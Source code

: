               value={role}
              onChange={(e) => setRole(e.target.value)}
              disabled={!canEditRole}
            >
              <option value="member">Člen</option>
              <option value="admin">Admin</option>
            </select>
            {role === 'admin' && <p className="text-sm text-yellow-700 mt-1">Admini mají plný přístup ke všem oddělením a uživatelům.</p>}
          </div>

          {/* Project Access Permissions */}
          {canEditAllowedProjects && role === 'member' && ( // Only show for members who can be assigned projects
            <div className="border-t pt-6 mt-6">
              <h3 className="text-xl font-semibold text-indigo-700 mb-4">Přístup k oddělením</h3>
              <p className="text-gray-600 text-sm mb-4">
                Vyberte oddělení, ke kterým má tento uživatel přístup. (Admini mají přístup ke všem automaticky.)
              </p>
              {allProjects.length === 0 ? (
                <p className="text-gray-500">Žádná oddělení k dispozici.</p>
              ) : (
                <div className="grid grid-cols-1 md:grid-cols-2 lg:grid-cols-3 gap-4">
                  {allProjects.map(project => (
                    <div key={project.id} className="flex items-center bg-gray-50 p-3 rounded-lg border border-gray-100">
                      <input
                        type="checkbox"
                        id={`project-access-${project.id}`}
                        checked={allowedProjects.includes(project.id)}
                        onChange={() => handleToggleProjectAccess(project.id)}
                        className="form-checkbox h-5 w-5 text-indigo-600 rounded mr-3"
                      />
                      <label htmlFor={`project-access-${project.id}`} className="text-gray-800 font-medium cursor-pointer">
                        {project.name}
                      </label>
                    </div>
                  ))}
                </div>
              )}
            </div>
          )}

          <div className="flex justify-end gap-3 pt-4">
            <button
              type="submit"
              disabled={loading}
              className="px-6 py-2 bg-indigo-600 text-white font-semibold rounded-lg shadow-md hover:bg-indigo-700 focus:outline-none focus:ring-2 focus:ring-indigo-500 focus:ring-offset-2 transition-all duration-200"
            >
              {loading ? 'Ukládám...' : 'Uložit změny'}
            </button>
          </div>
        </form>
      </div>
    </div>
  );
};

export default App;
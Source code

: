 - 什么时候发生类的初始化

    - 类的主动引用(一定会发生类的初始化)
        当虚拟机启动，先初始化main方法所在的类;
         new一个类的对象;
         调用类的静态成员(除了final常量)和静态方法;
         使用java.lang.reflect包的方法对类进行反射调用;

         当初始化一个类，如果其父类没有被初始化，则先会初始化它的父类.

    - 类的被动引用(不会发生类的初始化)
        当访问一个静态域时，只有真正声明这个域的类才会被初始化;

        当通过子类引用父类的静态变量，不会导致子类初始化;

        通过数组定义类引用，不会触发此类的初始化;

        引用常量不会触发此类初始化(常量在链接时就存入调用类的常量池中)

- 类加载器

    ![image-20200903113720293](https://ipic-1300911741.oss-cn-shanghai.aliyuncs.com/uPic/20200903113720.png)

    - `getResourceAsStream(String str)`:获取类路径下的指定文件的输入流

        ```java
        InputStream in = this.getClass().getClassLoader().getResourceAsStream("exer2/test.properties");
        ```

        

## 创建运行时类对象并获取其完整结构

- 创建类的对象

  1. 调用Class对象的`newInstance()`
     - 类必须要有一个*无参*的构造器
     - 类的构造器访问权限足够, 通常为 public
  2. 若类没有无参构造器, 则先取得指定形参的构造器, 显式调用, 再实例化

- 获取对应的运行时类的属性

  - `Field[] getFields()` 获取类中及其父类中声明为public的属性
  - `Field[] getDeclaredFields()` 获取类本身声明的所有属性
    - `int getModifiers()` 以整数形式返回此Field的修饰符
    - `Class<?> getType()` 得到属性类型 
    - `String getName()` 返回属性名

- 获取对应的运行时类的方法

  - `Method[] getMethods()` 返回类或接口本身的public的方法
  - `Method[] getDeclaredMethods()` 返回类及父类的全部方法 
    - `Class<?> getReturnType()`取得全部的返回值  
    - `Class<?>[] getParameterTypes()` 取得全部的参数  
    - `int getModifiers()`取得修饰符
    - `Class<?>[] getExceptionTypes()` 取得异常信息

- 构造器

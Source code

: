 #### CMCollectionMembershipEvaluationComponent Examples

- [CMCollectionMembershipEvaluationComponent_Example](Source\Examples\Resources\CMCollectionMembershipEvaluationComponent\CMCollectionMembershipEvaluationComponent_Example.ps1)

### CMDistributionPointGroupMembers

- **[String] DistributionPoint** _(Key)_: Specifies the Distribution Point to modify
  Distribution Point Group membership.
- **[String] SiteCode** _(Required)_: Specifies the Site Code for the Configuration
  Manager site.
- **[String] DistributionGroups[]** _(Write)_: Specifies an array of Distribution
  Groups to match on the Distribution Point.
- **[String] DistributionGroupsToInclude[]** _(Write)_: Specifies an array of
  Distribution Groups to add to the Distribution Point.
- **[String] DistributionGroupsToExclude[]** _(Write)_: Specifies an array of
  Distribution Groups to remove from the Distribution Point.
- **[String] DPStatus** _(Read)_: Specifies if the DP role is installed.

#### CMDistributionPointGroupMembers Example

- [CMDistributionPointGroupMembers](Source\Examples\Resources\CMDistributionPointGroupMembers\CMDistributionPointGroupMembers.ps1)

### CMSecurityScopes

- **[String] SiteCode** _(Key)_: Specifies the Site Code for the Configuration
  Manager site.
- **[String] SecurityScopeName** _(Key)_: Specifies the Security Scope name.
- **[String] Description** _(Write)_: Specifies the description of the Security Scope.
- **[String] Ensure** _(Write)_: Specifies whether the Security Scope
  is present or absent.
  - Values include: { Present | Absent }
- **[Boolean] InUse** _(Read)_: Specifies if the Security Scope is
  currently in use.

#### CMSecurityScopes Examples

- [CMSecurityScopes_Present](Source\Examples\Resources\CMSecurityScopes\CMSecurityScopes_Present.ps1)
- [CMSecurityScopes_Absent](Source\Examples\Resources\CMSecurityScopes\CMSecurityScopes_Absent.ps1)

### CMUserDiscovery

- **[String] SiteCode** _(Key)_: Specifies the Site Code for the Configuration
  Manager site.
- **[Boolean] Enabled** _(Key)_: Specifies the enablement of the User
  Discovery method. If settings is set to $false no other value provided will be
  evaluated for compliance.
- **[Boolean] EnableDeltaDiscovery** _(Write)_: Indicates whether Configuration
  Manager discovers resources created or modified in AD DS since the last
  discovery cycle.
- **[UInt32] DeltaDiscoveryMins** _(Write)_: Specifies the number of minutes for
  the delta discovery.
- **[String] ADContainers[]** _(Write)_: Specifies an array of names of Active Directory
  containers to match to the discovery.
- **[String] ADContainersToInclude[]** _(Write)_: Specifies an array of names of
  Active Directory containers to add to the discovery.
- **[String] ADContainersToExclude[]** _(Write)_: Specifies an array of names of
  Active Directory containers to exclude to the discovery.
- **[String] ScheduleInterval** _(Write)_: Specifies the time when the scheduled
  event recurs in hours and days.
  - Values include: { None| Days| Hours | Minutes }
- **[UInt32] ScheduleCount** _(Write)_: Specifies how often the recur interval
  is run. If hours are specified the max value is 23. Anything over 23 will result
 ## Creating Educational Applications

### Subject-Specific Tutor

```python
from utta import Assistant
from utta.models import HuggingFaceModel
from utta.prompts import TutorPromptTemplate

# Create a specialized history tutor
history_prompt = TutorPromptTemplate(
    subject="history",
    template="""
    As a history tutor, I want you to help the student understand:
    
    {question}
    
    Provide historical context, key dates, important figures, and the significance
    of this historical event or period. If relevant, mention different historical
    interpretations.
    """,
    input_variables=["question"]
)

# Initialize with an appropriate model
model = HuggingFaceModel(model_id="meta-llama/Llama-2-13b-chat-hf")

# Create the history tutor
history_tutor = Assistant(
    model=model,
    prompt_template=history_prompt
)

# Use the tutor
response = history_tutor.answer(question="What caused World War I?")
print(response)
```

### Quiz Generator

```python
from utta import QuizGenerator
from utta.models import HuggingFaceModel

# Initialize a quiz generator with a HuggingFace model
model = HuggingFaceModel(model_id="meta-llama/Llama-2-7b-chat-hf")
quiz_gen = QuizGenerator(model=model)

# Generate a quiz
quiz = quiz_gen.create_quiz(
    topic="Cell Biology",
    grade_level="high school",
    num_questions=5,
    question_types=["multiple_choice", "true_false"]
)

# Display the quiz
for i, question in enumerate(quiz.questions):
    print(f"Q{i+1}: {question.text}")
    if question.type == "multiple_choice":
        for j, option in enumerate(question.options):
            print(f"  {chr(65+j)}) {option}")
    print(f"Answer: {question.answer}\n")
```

================

#### TO DO:
Return all lines in the data that include the word "gray".

#### OUTPUT BELOW:
              <p className="text-gray-600 text-sm mb-4">
                <p className="text-gray-500">Žádná oddělení k dispozici.</p>
                    <div key={project.id} className="flex items-center bg-gray-50 p-3 rounded-lg border border-gray-100">
                      <label htmlFor={`project-access-${project.id}`} className="text-gray-800 font-medium cursor-pointer">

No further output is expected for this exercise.